### WHAT TO DO
Set the images aside and retype the whole listing exactly.

### DATASET EXTRACT
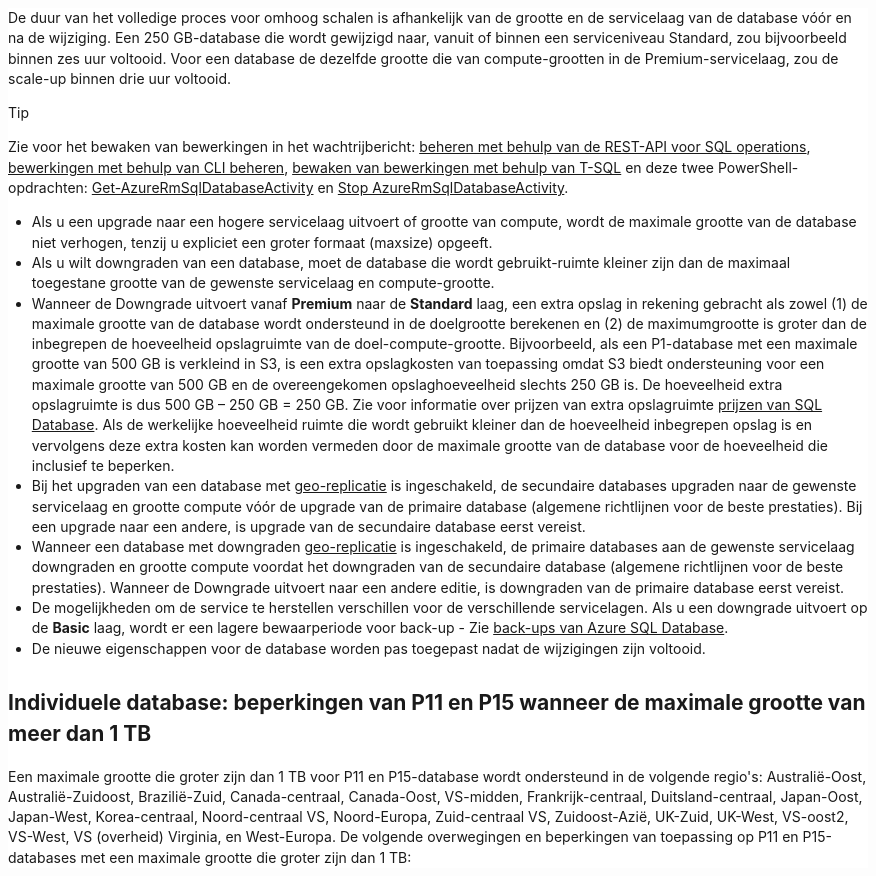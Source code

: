 De duur van het volledige proces voor omhoog schalen is afhankelijk van de grootte en de servicelaag van de database vóór en na de wijziging. Een 250 GB-database die wordt gewijzigd naar, vanuit of binnen een serviceniveau Standard, zou bijvoorbeeld binnen zes uur voltooid. Voor een database de dezelfde grootte die van compute-grootten in de Premium-servicelaag, zou de scale-up binnen drie uur voltooid.

> [!TIP]
> Zie voor het bewaken van bewerkingen in het wachtrijbericht: [beheren met behulp van de REST-API voor SQL operations](/rest/api/sql/Operations/List), [bewerkingen met behulp van CLI beheren](/cli/azure/sql/db/op), [bewaken van bewerkingen met behulp van T-SQL](/sql/relational-databases/system-dynamic-management-views/sys-dm-operation-status-azure-sql-database) en deze twee PowerShell-opdrachten: [Get-AzureRmSqlDatabaseActivity](/powershell/module/azurerm.sql/get-azurermsqldatabaseactivity) en [Stop AzureRmSqlDatabaseActivity](/powershell/module/azurerm.sql/stop-azurermsqldatabaseactivity).

* Als u een upgrade naar een hogere servicelaag uitvoert of grootte van compute, wordt de maximale grootte van de database niet verhogen, tenzij u expliciet een groter formaat (maxsize) opgeeft.
* Als u wilt downgraden van een database, moet de database die wordt gebruikt-ruimte kleiner zijn dan de maximaal toegestane grootte van de gewenste servicelaag en compute-grootte. 
* Wanneer de Downgrade uitvoert vanaf **Premium** naar de **Standard** laag, een extra opslag in rekening gebracht als zowel (1) de maximale grootte van de database wordt ondersteund in de doelgrootte berekenen en (2) de maximumgrootte is groter dan de inbegrepen de hoeveelheid opslagruimte van de doel-compute-grootte. Bijvoorbeeld, als een P1-database met een maximale grootte van 500 GB is verkleind in S3, is een extra opslagkosten van toepassing omdat S3 biedt ondersteuning voor een maximale grootte van 500 GB en de overeengekomen opslaghoeveelheid slechts 250 GB is. De hoeveelheid extra opslagruimte is dus 500 GB – 250 GB = 250 GB. Zie voor informatie over prijzen van extra opslagruimte [prijzen van SQL Database](https://azure.microsoft.com/pricing/details/sql-database/). Als de werkelijke hoeveelheid ruimte die wordt gebruikt kleiner dan de hoeveelheid inbegrepen opslag is en vervolgens deze extra kosten kan worden vermeden door de maximale grootte van de database voor de hoeveelheid die inclusief te beperken. 
* Bij het upgraden van een database met [geo-replicatie](sql-database-geo-replication-portal.md) is ingeschakeld, de secundaire databases upgraden naar de gewenste servicelaag en grootte compute vóór de upgrade van de primaire database (algemene richtlijnen voor de beste prestaties). Bij een upgrade naar een andere, is upgrade van de secundaire database eerst vereist.
* Wanneer een database met downgraden [geo-replicatie](sql-database-geo-replication-portal.md) is ingeschakeld, de primaire databases aan de gewenste servicelaag downgraden en grootte compute voordat het downgraden van de secundaire database (algemene richtlijnen voor de beste prestaties). Wanneer de Downgrade uitvoert naar een andere editie, is downgraden van de primaire database eerst vereist.
* De mogelijkheden om de service te herstellen verschillen voor de verschillende servicelagen. Als u een downgrade uitvoert op de **Basic** laag, wordt er een lagere bewaarperiode voor back-up - Zie [back-ups van Azure SQL Database](sql-database-automated-backups.md).
* De nieuwe eigenschappen voor de database worden pas toegepast nadat de wijzigingen zijn voltooid.

## <a name="single-database-limitations-of-p11-and-p15-when-the-maximum-size-greater-than-1-tb"></a>Individuele database: beperkingen van P11 en P15 wanneer de maximale grootte van meer dan 1 TB

Een maximale grootte die groter zijn dan 1 TB voor P11 en P15-database wordt ondersteund in de volgende regio's: Australië-Oost, Australië-Zuidoost, Brazilië-Zuid, Canada-centraal, Canada-Oost, VS-midden, Frankrijk-centraal, Duitsland-centraal, Japan-Oost, Japan-West, Korea-centraal, Noord-centraal VS, Noord-Europa, Zuid-centraal VS, Zuidoost-Azië, UK-Zuid, UK-West, VS-oost2, VS-West, VS (overheid) Virginia, en West-Europa. De volgende overwegingen en beperkingen van toepassing op P11 en P15-databases met een maximale grootte die groter zijn dan 1 TB:
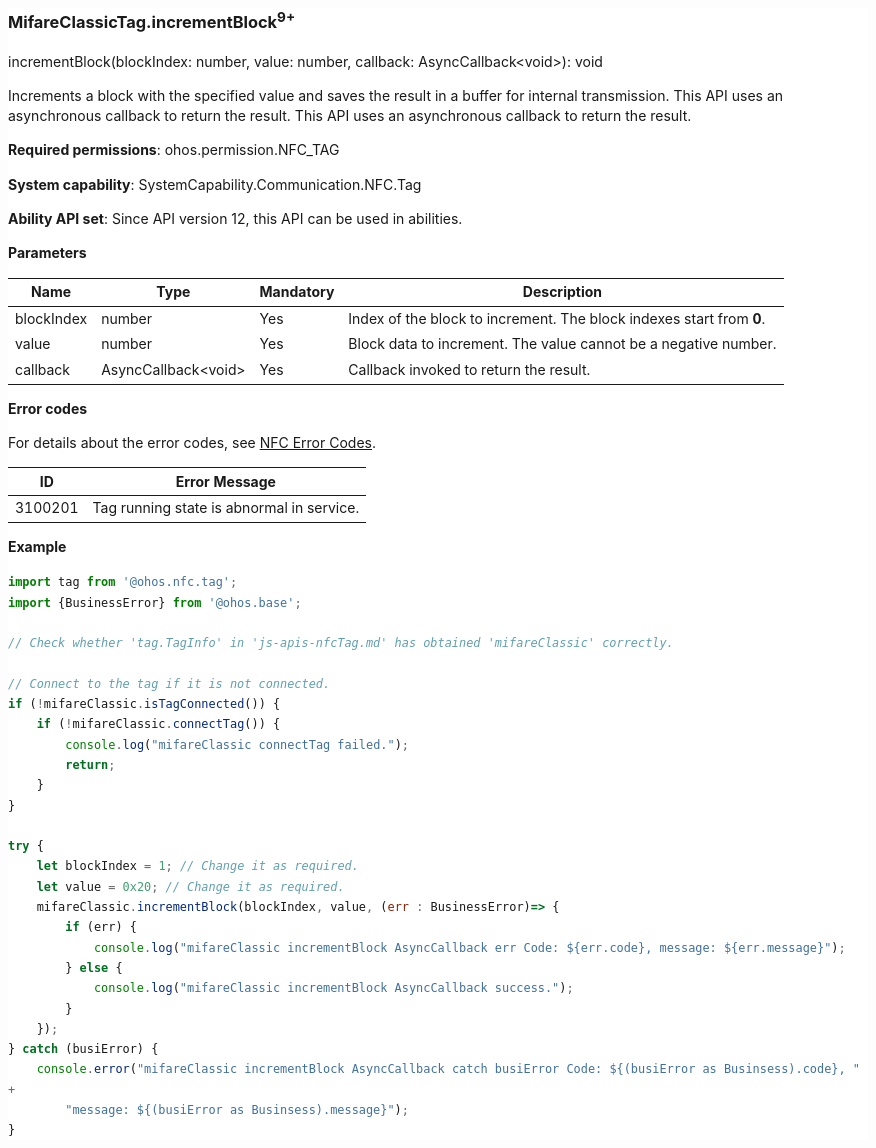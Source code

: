 ### MifareClassicTag.incrementBlock<sup>9+</sup>

incrementBlock(blockIndex: number, value: number, callback: AsyncCallback\<void>): void

Increments a block with the specified value and saves the result in a buffer for internal transmission. This API uses an asynchronous callback to return the result. This API uses an asynchronous callback to return the result.

**Required permissions**: ohos.permission.NFC_TAG

**System capability**: SystemCapability.Communication.NFC.Tag

**Ability API set**: Since API version 12, this API can be used in abilities.

**Parameters**

| Name  | Type                   | Mandatory| Description                                  |
| -------- | ----------------------- | ---- | -------------------------------------- |
| blockIndex | number | Yes  | Index of the block to increment. The block indexes start from **0**.|
| value | number | Yes  | Block data to increment. The value cannot be a negative number.|
| callback | AsyncCallback\<void> | Yes  | Callback invoked to return the result.|

**Error codes**

For details about the error codes, see [NFC Error Codes](errorcode-nfc.md).

| ID| Error Message|
| ------- | -------|
| 3100201 | Tag running state is abnormal in service. |

**Example**

```js
import tag from '@ohos.nfc.tag';
import {BusinessError} from '@ohos.base';

// Check whether 'tag.TagInfo' in 'js-apis-nfcTag.md' has obtained 'mifareClassic' correctly.

// Connect to the tag if it is not connected.
if (!mifareClassic.isTagConnected()) {
    if (!mifareClassic.connectTag()) {
        console.log("mifareClassic connectTag failed.");
        return;
    }
}

try {
    let blockIndex = 1; // Change it as required.
    let value = 0x20; // Change it as required.
    mifareClassic.incrementBlock(blockIndex, value, (err : BusinessError)=> {
        if (err) {
            console.log("mifareClassic incrementBlock AsyncCallback err Code: ${err.code}, message: ${err.message}");
        } else {
            console.log("mifareClassic incrementBlock AsyncCallback success.");
        }
    });
} catch (busiError) {
    console.error("mifareClassic incrementBlock AsyncCallback catch busiError Code: ${(busiError as Businsess).code}, " +
        "message: ${(busiError as Businsess).message}");
}
```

### SOLUTION TO THIS EXERCISE
Source code

: De duur van het volledige proces voor omhoog schalen is afhankelijk van de grootte en de servicelaag van de database vóór en na de wijziging. Een 250 GB-database die wordt gewijzigd naar, vanuit of binnen een serviceniveau Standard, zou bijvoorbeeld binnen zes uur voltooid. Voor een database de dezelfde grootte die van compute-grootten in de Premium-servicelaag, zou de scale-up binnen drie uur voltooid.

> [!TIP]
> Zie voor het bewaken van bewerkingen in het wachtrijbericht: [beheren met behulp van de REST-API voor SQL operations](/rest/api/sql/Operations/List), [bewerkingen met behulp van CLI beheren](/cli/azure/sql/db/op), [bewaken van bewerkingen met behulp van T-SQL](/sql/relational-databases/system-dynamic-management-views/sys-dm-operation-status-azure-sql-database) en deze twee PowerShell-opdrachten: [Get-AzureRmSqlDatabaseActivity](/powershell/module/azurerm.sql/get-azurermsqldatabaseactivity) en [Stop AzureRmSqlDatabaseActivity](/powershell/module/azurerm.sql/stop-azurermsqldatabaseactivity).

* Als u een upgrade naar een hogere servicelaag uitvoert of grootte van compute, wordt de maximale grootte van de database niet verhogen, tenzij u expliciet een groter formaat (maxsize) opgeeft.
* Als u wilt downgraden van een database, moet de database die wordt gebruikt-ruimte kleiner zijn dan de maximaal toegestane grootte van de gewenste servicelaag en compute-grootte. 
* Wanneer de Downgrade uitvoert vanaf **Premium** naar de **Standard** laag, een extra opslag in rekening gebracht als zowel (1) de maximale grootte van de database wordt ondersteund in de doelgrootte berekenen en (2) de maximumgrootte is groter dan de inbegrepen de hoeveelheid opslagruimte van de doel-compute-grootte. Bijvoorbeeld, als een P1-database met een maximale grootte van 500 GB is verkleind in S3, is een extra opslagkosten van toepassing omdat S3 biedt ondersteuning voor een maximale grootte van 500 GB en de overeengekomen opslaghoeveelheid slechts 250 GB is. De hoeveelheid extra opslagruimte is dus 500 GB – 250 GB = 250 GB. Zie voor informatie over prijzen van extra opslagruimte [prijzen van SQL Database](https://azure.microsoft.com/pricing/details/sql-database/). Als de werkelijke hoeveelheid ruimte die wordt gebruikt kleiner dan de hoeveelheid inbegrepen opslag is en vervolgens deze extra kosten kan worden vermeden door de maximale grootte van de database voor de hoeveelheid die inclusief te beperken. 
* Bij het upgraden van een database met [geo-replicatie](sql-database-geo-replication-portal.md) is ingeschakeld, de secundaire databases upgraden naar de gewenste servicelaag en grootte compute vóór de upgrade van de primaire database (algemene richtlijnen voor de beste prestaties). Bij een upgrade naar een andere, is upgrade van de secundaire database eerst vereist.
* Wanneer een database met downgraden [geo-replicatie](sql-database-geo-replication-portal.md) is ingeschakeld, de primaire databases aan de gewenste servicelaag downgraden en grootte compute voordat het downgraden van de secundaire database (algemene richtlijnen voor de beste prestaties). Wanneer de Downgrade uitvoert naar een andere editie, is downgraden van de primaire database eerst vereist.
* De mogelijkheden om de service te herstellen verschillen voor de verschillende servicelagen. Als u een downgrade uitvoert op de **Basic** laag, wordt er een lagere bewaarperiode voor back-up - Zie [back-ups van Azure SQL Database](sql-database-automated-backups.md).
* De nieuwe eigenschappen voor de database worden pas toegepast nadat de wijzigingen zijn voltooid.

## <a name="single-database-limitations-of-p11-and-p15-when-the-maximum-size-greater-than-1-tb"></a>Individuele database: beperkingen van P11 en P15 wanneer de maximale grootte van meer dan 1 TB

Een maximale grootte die groter zijn dan 1 TB voor P11 en P15-database wordt ondersteund in de volgende regio's: Australië-Oost, Australië-Zuidoost, Brazilië-Zuid, Canada-centraal, Canada-Oost, VS-midden, Frankrijk-centraal, Duitsland-centraal, Japan-Oost, Japan-West, Korea-centraal, Noord-centraal VS, Noord-Europa, Zuid-centraal VS, Zuidoost-Azië, UK-Zuid, UK-West, VS-oost2, VS-West, VS (overheid) Virginia, en West-Europa. De volgende overwegingen en beperkingen van toepassing op P11 en P15-databases met een maximale grootte die groter zijn dan 1 TB:
Source code

: ### MifareClassicTag.incrementBlock<sup>9+</sup>

incrementBlock(blockIndex: number, value: number, callback: AsyncCallback\<void>): void

Increments a block with the specified value and saves the result in a buffer for internal transmission. This API uses an asynchronous callback to return the result. This API uses an asynchronous callback to return the result.

**Required permissions**: ohos.permission.NFC_TAG

**System capability**: SystemCapability.Communication.NFC.Tag

**Ability API set**: Since API version 12, this API can be used in abilities.

**Parameters**

| Name  | Type                   | Mandatory| Description                                  |
| -------- | ----------------------- | ---- | -------------------------------------- |
| blockIndex | number | Yes  | Index of the block to increment. The block indexes start from **0**.|
| value | number | Yes  | Block data to increment. The value cannot be a negative number.|
| callback | AsyncCallback\<void> | Yes  | Callback invoked to return the result.|

**Error codes**

For details about the error codes, see [NFC Error Codes](errorcode-nfc.md).

| ID| Error Message|
| ------- | -------|
| 3100201 | Tag running state is abnormal in service. |

**Example**

```js
import tag from '@ohos.nfc.tag';
import {BusinessError} from '@ohos.base';

// Check whether 'tag.TagInfo' in 'js-apis-nfcTag.md' has obtained 'mifareClassic' correctly.

// Connect to the tag if it is not connected.
if (!mifareClassic.isTagConnected()) {
    if (!mifareClassic.connectTag()) {
        console.log("mifareClassic connectTag failed.");
        return;
    }
}

try {
    let blockIndex = 1; // Change it as required.
    let value = 0x20; // Change it as required.
    mifareClassic.incrementBlock(blockIndex, value, (err : BusinessError)=> {
        if (err) {
            console.log("mifareClassic incrementBlock AsyncCallback err Code: ${err.code}, message: ${err.message}");
        } else {
            console.log("mifareClassic incrementBlock AsyncCallback success.");
        }
    });
} catch (busiError) {
    console.error("mifareClassic incrementBlock AsyncCallback catch busiError Code: ${(busiError as Businsess).code}, " +
        "message: ${(busiError as Businsess).message}");
}
```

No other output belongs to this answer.